State's congressional delegation makes the grade
Sunday, May 27, 2012
Two years ago Ann Coulter sent right-wing shock waves out to the left coast by labeling our senior U.S. senator, Patty Murray, "the stupidest person in America."
"This remarkably unimpressive woman has tried to turn being a flat-footed dork into an advantage by selling herself as a tribune of regular folks," Coulter's column said. That was right before Murray whomped Dino Rossi in the election. So the whole episode was very embarrassing. For him.
But a new analysis of the linguistic complexity of the speeches of Congress members has found that Murray isn't such regular folk after all. The Sunlight Foundation, a Washington, D.C., watchdog group, entered every congressional speech since 1996 into reading-comprehension software to judge changing sophistication level. It's plummeting, you won't be surprised to hear. Congress now speaks at the level of a high-school sophomore -- a full grade level lower than it did seven years ago.
In the current session, the 535 members of the U.S. House and Senate spoke to the public from a low of a sixth-grade level to about 16th (a college senior). By comparison, the U.S. Constitution is written at a 17.8 grade level.
The nation is said to speak, read and write at an eighth to ninth-grade average. The test, called the Flesch-Kincaid Grade Level, uses sentence length and the number of syllables in words to judge language complexity. It isn't assessing the quality of the ideas. The group also analyzed politicians' uses of "SAT words," multisyllabic words that bedevil high-school test takers. Murray's speeches are classed up with SAT words at nearly twice the rate of any other member of the Washington congressional delegation. Her speeches this session were delivered at a 12th-grade linguistic level -- two grades higher than the congressional average, and four grades above the complexity of Ann Coulter's column that called Murray the stupidest person in America.
Dunce cap vs. mortar board
Rep. Norm Dicks, D-Bremerton, has been speechifying at only a ninth-grade level this session, the lowest of the local delegation. But dating to 1996 he's averaged an 11th-grade level and he's retiring, so give him a break. (U.S. Rep. Jaime Herrera Beutler, R-Camas, was scored at a 9.4 grade level.) The highest in the delegation? Former Rep. Jay Inslee, who spoke at a 12.5 grade level before stepping down to run for governor. And Sen. Maria Cantwell this session has spoken at the level of a high-school senior, the same as Murray.

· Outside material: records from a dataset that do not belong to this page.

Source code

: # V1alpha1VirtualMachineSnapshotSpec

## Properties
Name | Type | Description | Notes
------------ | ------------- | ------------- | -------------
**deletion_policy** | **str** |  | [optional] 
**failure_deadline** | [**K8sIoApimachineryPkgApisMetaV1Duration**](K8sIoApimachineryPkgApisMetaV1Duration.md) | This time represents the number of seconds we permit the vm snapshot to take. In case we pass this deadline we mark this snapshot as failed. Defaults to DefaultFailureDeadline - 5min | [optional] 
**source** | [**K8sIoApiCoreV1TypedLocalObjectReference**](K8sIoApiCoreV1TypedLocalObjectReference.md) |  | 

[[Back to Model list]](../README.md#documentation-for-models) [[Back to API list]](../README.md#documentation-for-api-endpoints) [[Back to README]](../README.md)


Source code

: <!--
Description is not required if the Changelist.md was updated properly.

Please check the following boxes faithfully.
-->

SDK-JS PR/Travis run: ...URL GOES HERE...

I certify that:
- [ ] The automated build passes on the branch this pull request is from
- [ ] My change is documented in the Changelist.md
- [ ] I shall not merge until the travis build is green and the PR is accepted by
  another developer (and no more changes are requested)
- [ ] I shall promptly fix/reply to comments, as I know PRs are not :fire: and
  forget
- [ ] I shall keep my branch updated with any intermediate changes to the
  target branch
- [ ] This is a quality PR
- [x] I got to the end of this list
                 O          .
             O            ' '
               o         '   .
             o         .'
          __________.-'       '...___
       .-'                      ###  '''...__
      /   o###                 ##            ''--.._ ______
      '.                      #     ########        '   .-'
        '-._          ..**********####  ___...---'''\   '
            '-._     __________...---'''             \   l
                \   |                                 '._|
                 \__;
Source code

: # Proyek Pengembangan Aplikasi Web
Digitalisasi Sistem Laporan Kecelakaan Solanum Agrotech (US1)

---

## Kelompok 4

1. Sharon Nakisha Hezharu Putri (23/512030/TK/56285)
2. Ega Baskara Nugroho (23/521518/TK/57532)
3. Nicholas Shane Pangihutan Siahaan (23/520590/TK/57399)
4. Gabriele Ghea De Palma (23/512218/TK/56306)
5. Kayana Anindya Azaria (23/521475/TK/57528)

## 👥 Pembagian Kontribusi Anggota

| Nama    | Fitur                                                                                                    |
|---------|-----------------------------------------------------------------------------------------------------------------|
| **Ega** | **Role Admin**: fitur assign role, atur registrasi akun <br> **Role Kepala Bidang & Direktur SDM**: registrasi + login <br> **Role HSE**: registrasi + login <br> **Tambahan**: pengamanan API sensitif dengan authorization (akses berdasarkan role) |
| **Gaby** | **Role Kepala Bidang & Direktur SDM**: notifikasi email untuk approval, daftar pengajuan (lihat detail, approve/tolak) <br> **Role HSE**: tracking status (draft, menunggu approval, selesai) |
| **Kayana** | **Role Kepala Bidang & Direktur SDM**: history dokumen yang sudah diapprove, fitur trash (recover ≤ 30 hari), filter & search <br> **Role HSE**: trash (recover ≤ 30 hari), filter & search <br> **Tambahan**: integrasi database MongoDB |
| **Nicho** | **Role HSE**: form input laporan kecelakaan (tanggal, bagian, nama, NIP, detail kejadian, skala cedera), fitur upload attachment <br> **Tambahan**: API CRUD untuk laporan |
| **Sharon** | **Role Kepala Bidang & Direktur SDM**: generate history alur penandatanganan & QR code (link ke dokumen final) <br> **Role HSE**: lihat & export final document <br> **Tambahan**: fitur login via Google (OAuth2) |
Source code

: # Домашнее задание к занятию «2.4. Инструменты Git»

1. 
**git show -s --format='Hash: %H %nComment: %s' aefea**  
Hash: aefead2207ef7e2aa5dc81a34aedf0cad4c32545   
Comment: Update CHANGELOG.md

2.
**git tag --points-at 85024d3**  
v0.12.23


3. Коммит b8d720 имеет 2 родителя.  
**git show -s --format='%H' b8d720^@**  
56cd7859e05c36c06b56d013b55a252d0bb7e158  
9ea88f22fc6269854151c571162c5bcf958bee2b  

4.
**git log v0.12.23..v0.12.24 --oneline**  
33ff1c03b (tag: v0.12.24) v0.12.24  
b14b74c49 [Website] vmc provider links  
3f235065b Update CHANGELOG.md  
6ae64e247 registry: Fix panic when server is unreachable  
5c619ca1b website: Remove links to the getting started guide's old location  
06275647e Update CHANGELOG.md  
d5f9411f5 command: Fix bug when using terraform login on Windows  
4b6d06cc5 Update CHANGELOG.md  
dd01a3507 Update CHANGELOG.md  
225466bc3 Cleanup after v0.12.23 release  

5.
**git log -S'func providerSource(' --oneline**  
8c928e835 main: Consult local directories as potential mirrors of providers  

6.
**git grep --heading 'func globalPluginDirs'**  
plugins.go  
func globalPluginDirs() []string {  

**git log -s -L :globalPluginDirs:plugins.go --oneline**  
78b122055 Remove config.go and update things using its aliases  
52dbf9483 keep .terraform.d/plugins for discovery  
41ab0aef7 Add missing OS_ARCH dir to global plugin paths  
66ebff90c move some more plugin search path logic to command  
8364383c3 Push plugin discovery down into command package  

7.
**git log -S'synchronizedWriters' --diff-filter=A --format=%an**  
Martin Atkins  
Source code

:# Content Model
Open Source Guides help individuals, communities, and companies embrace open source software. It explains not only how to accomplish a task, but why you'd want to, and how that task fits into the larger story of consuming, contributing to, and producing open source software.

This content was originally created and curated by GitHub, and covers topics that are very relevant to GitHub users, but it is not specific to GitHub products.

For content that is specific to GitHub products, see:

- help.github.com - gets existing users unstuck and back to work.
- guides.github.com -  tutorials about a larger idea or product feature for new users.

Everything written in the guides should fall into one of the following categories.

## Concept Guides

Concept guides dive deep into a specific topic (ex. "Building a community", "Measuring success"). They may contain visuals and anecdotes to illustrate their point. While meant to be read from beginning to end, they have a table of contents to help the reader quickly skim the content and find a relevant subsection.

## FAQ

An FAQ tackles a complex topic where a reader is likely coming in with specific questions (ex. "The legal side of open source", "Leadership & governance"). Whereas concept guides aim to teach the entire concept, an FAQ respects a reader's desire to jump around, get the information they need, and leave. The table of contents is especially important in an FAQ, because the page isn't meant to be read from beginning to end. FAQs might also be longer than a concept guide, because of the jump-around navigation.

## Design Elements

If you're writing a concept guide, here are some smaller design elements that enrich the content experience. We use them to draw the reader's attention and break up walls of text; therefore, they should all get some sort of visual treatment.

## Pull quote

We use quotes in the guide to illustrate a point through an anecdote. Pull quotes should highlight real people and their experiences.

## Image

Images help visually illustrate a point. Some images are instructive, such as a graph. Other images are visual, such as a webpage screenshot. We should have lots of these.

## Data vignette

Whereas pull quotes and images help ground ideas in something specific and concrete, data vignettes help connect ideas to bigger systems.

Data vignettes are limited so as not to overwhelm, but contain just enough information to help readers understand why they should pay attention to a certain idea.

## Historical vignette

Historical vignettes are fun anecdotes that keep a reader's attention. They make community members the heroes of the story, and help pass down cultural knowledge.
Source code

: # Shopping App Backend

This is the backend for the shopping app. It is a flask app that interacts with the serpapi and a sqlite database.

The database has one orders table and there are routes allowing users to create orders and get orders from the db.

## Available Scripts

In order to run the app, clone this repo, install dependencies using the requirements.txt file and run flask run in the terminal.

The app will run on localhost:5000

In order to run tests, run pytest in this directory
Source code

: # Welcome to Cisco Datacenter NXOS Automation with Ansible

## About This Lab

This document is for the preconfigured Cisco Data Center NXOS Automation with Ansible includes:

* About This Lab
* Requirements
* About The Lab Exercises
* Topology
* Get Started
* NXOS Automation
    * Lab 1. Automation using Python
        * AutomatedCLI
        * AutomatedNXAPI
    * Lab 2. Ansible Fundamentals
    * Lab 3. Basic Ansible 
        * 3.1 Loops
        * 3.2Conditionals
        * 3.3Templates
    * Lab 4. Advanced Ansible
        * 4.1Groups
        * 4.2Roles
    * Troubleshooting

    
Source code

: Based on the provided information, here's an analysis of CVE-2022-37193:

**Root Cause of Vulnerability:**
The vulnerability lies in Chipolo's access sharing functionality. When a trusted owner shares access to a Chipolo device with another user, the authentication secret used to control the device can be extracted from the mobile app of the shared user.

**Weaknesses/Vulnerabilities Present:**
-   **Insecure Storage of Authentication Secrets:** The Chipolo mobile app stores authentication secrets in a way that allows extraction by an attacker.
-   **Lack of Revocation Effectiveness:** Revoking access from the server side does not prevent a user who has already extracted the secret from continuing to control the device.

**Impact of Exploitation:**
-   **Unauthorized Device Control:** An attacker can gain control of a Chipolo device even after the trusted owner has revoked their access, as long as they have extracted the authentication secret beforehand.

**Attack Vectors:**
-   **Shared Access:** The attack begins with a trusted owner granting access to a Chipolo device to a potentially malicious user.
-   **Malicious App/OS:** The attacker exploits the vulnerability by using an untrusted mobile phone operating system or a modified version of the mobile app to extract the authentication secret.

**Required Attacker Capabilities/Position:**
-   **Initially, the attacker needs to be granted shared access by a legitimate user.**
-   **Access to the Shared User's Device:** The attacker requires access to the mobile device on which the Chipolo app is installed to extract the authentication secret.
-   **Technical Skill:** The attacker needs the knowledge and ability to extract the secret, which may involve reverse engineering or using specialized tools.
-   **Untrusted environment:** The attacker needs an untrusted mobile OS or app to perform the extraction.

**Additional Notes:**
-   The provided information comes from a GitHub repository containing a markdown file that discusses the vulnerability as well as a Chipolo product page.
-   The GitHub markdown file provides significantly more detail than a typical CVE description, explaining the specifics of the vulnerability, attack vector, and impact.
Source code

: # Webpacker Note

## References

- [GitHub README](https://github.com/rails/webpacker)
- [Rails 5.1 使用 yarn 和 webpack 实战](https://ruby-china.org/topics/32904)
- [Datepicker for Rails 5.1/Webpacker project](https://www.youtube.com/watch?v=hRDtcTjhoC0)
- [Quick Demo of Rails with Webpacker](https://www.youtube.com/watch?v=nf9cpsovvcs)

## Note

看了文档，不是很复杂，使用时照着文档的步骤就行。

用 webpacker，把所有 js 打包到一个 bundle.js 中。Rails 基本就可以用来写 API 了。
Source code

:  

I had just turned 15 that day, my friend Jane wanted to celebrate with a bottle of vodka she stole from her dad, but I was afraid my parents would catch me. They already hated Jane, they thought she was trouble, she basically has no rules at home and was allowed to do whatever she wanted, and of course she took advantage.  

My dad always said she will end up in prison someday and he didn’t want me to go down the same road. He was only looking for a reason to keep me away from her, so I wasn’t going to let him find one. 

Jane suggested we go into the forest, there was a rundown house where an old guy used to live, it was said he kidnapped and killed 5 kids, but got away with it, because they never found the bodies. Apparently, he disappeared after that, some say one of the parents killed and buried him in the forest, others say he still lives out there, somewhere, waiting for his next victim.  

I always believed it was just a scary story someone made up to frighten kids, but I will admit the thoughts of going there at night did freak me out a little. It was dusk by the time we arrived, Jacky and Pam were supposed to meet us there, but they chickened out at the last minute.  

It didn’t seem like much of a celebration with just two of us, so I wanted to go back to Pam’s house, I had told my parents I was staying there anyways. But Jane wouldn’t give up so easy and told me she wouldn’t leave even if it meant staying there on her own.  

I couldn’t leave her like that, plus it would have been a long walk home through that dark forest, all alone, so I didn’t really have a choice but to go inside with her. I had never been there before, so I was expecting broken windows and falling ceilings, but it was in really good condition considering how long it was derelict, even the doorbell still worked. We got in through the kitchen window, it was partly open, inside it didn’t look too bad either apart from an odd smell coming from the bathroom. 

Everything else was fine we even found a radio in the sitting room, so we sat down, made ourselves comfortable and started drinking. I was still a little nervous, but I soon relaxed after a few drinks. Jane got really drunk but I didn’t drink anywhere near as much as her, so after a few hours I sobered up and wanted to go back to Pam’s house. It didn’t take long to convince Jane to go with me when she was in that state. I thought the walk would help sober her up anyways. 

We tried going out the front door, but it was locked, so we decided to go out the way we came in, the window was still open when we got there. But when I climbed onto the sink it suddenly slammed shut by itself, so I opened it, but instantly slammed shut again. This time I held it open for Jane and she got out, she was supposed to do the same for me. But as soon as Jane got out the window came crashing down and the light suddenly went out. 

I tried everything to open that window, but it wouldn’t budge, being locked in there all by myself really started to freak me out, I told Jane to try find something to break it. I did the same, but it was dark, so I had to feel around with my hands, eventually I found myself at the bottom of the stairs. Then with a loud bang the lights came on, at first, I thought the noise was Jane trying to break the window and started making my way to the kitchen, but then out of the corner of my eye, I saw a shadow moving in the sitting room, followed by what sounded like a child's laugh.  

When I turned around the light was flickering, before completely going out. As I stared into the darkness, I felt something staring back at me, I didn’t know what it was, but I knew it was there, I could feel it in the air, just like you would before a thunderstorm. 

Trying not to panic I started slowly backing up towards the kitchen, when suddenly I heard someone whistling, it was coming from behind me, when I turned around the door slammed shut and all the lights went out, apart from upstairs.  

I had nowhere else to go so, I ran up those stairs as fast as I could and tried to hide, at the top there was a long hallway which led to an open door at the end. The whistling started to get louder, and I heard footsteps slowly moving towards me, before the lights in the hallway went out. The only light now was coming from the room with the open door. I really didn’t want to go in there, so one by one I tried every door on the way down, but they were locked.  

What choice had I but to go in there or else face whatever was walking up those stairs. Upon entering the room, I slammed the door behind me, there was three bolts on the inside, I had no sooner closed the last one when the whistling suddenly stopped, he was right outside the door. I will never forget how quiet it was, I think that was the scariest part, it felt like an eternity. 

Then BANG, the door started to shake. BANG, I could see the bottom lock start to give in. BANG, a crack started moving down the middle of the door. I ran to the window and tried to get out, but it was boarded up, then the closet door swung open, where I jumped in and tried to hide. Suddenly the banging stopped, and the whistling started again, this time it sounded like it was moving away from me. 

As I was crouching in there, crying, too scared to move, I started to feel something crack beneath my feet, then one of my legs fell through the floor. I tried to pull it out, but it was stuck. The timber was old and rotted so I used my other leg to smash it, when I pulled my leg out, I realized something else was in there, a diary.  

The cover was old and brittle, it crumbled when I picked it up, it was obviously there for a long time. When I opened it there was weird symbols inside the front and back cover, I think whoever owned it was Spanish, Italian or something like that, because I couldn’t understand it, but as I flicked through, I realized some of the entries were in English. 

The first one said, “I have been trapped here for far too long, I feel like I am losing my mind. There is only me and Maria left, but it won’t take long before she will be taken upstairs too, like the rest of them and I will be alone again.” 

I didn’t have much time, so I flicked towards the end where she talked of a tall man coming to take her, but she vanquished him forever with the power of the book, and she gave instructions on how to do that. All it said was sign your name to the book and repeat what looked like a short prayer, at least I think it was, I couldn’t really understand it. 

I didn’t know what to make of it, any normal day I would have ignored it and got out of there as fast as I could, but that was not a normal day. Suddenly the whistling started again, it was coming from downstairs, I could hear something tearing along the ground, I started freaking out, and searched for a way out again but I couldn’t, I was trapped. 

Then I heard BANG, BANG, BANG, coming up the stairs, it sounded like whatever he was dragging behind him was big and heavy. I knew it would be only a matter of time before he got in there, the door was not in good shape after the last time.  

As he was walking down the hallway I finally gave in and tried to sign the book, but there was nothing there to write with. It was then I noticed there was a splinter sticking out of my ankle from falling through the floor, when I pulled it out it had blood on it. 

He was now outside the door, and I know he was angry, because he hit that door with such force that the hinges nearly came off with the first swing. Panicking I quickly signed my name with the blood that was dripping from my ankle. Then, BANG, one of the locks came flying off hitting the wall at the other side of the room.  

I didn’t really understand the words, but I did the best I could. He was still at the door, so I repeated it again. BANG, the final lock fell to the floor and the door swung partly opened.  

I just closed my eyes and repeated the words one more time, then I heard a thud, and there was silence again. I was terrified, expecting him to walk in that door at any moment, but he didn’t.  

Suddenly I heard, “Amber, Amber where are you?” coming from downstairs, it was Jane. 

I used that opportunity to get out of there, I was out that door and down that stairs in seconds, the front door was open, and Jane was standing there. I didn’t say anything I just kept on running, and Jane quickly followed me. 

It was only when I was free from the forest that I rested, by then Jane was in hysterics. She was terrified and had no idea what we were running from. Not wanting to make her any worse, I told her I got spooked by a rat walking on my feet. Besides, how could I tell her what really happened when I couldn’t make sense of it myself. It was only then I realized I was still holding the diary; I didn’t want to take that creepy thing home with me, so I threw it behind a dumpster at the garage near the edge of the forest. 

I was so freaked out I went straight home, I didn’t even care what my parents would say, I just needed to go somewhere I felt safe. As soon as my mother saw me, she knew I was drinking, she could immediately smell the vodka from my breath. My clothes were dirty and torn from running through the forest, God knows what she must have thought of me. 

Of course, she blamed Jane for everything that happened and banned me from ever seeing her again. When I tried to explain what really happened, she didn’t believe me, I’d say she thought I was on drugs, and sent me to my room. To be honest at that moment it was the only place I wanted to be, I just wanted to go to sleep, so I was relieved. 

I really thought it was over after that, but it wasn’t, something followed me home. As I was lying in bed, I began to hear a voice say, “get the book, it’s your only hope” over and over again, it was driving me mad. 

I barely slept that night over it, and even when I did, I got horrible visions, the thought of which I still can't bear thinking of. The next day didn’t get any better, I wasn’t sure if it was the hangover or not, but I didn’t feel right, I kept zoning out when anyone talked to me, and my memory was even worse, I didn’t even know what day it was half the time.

So is Murray an intellect to whom Coulter owes an apology? Don't ask me. This column doesn't even read at an eighth-grade level and I had to strain to pump it up that high. (You can score your own writings, and those of your enemies, at readabilityformulas.com.) But when the University of Minnesota analyzed one of President Obama's State of the Union speeches and found it was written at an eighth-grade level (six grades below JFK's State of the Union in 1961), Fox News ran the story alongside a photo of a kid in a dunce cap. Think they'll now pose Murray in a mortarboard? Nobody's dumb enough to wait around for that.